Sous le ciel clair de Santa Clara, ce 0-0 n’avait rien d’un spectacle. Mais pour l’Australie comme pour le Paraguay, il valait de l’or. Un nul sec, sans frisson offensif, qui suffit pourtant à ouvrir aux Socceroos les portes des huitièmes de finale.

Bousculés par les co-organisateurs américains après avoir surpris la Turquie lors de leur entrée en lice, les Australiens ont cette fois choisi une autre voie : celle de la maîtrise, du contrôle, de la gestion des émotions. Pas de feu d’artifice, mais un billet validé pour le dernier 32 en terminant deuxièmes du groupe D.

Un match terne, une mission accomplie

Le décor : le nord de la Californie, une pelouse sans histoire, et deux équipes qui savaient très bien ce qu’un partage des points leur offrait. Le scénario a suivi cette logique. Peu d’occasions franches, peu de prises de risques, beaucoup de discipline.

Tony Popovic avait aligné un onze rajeuni. Ses hommes ont répondu par une prestation rugueuse, sérieuse, presque clinique. L’Australie n’a jamais vraiment lâché le frein à main, mais elle a verrouillé ce qu’elle devait verrouiller. Dans un match où tout pouvait basculer sur une erreur, elle n’en a commis aucune majeure.

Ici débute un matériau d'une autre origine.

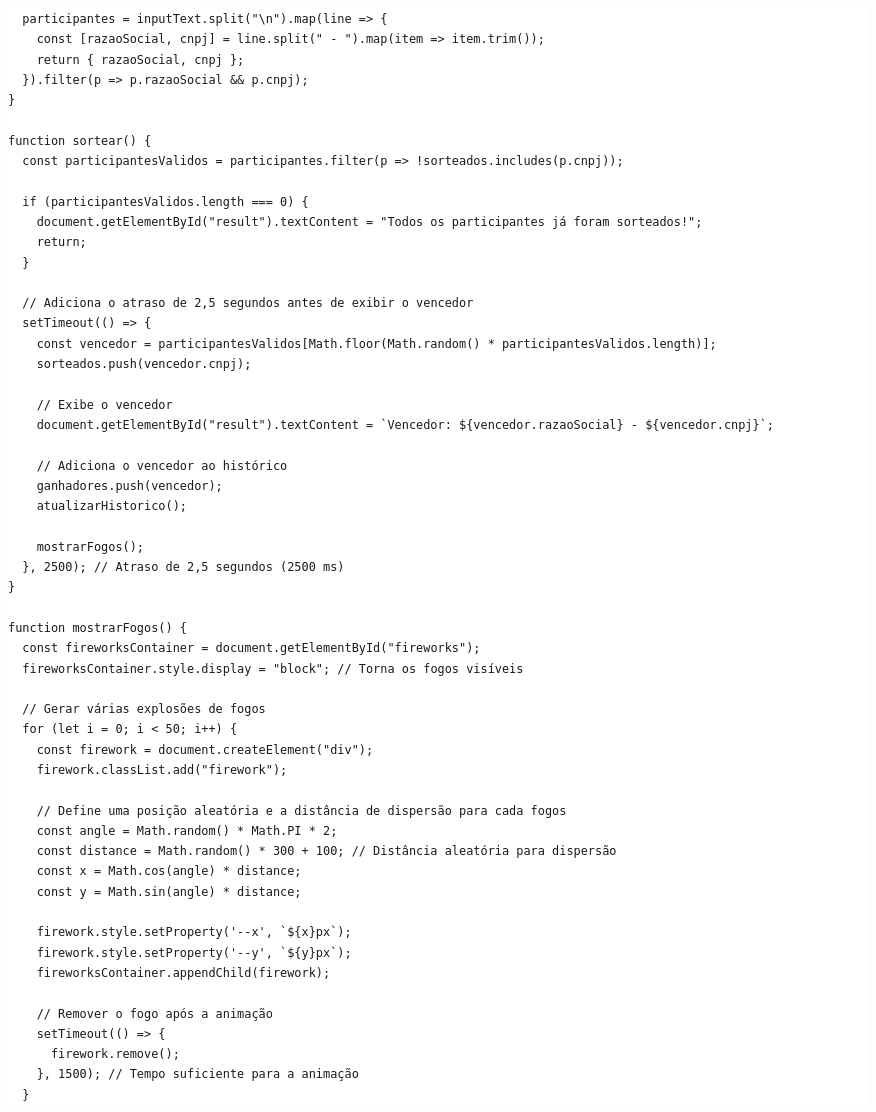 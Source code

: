       participantes = inputText.split("\n").map(line => {
        const [razaoSocial, cnpj] = line.split(" - ").map(item => item.trim());
        return { razaoSocial, cnpj };
      }).filter(p => p.razaoSocial && p.cnpj);
    }

    function sortear() {
      const participantesValidos = participantes.filter(p => !sorteados.includes(p.cnpj));

      if (participantesValidos.length === 0) {
        document.getElementById("result").textContent = "Todos os participantes já foram sorteados!";
        return;
      }

      // Adiciona o atraso de 2,5 segundos antes de exibir o vencedor
      setTimeout(() => {
        const vencedor = participantesValidos[Math.floor(Math.random() * participantesValidos.length)];
        sorteados.push(vencedor.cnpj);

        // Exibe o vencedor
        document.getElementById("result").textContent = `Vencedor: ${vencedor.razaoSocial} - ${vencedor.cnpj}`;

        // Adiciona o vencedor ao histórico
        ganhadores.push(vencedor);
        atualizarHistorico();

        mostrarFogos();
      }, 2500); // Atraso de 2,5 segundos (2500 ms)
    }

    function mostrarFogos() {
      const fireworksContainer = document.getElementById("fireworks");
      fireworksContainer.style.display = "block"; // Torna os fogos visíveis

      // Gerar várias explosões de fogos
      for (let i = 0; i < 50; i++) {
        const firework = document.createElement("div");
        firework.classList.add("firework");

        // Define uma posição aleatória e a distância de dispersão para cada fogos
        const angle = Math.random() * Math.PI * 2;
        const distance = Math.random() * 300 + 100; // Distância aleatória para dispersão
        const x = Math.cos(angle) * distance;
        const y = Math.sin(angle) * distance;

        firework.style.setProperty('--x', `${x}px`);
        firework.style.setProperty('--y', `${y}px`);
        fireworksContainer.appendChild(firework);

        // Remover o fogo após a animação
        setTimeout(() => {
          firework.remove();
        }, 1500); // Tempo suficiente para a animação
      }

À la sortie, la récompense est là : deuxième place du groupe et un billet pour un huitième de finale qui s’annonce autrement plus ouvert.

Herrington, 18 ans et déjà patron

Au milieu de cette soirée sans étincelle offensive, un nom a pourtant pris de la lumière : Lucas Herrington.

À 18 ans, le défenseur central est devenu le plus jeune titulaire australien de l’histoire en Coupe du monde masculine. Un statut qu’il n’a pas porté comme un fardeau, mais comme un brassard invisible. Positionnement propre, interventions nettes, calme balle au pied : dans un match où la moindre erreur pouvait coûter cher, il n’a pas tremblé.

Popovic, ancien défenseur de Crystal Palace, ne s’y est pas trompé. Il avait déjà fait un choix fort en lui confiant cette rencontre décisive, la troisième de la phase de groupes, avec la qualification en jeu. Herrington n’était pas là pour “faire le nombre”, comme l’a rappelé son sélectionneur. Il a confirmé pourquoi son nom circule déjà du côté de Barcelone et pourquoi sa frustration de ne pas avoir joué contre les États-Unis est, aux yeux de son coach, un signe de caractère.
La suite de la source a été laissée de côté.